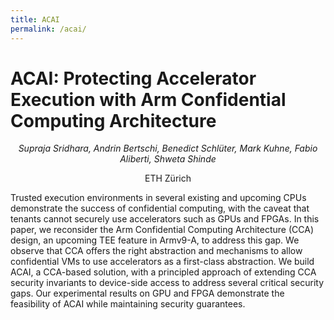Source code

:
 ```yaml
---
title: ACAI
permalink: /acai/
---
```

# ACAI: Protecting Accelerator Execution with Arm Confidential Computing Architecture
<p style="text-align: center;"><i>Supraja Sridhara, Andrin Bertschi, Benedict Schlüter, Mark Kuhne, Fabio Aliberti, Shweta Shinde</i></p>
<p style="text-align: center;">ETH Zürich</p>

Trusted execution environments in several existing and upcoming CPUs demonstrate the success of confidential computing, with the caveat that tenants cannot securely use accelerators such as GPUs and FPGAs. In this paper, we reconsider the Arm Confidential Computing Architecture (CCA) design, an upcoming TEE feature in Armv9-A, to address this gap. We observe that CCA offers the right abstraction and mechanisms to allow confidential VMs to use accelerators as a first-class abstraction. We build ACAI, a CCA-based solution, with a principled approach of extending CCA security invariants to device-side access to address several critical security gaps. Our experimental results on GPU and FPGA demonstrate the feasibility of ACAI while maintaining security guarantees.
- - - -
Once the pictures are set aside, repeat the data above exactly.

■ Response box:
Source code

:
 ```yaml
---
title: ACAI
permalink: /acai/
---
```

# ACAI: Protecting Accelerator Execution with Arm Confidential Computing Architecture
<p style="text-align: center;"><i>Supraja Sridhara, Andrin Bertschi, Benedict Schlüter, Mark Kuhne, Fabio Aliberti, Shweta Shinde</i></p>
<p style="text-align: center;">ETH Zürich</p>

Trusted execution environments in several existing and upcoming CPUs demonstrate the success of confidential computing, with the caveat that tenants cannot securely use accelerators such as GPUs and FPGAs. In this paper, we reconsider the Arm Confidential Computing Architecture (CCA) design, an upcoming TEE feature in Armv9-A, to address this gap. We observe that CCA offers the right abstraction and mechanisms to allow confidential VMs to use accelerators as a first-class abstraction. We build ACAI, a CCA-based solution, with a principled approach of extending CCA security invariants to device-side access to address several critical security gaps. Our experimental results on GPU and FPGA demonstrate the feasibility of ACAI while maintaining security guarantees.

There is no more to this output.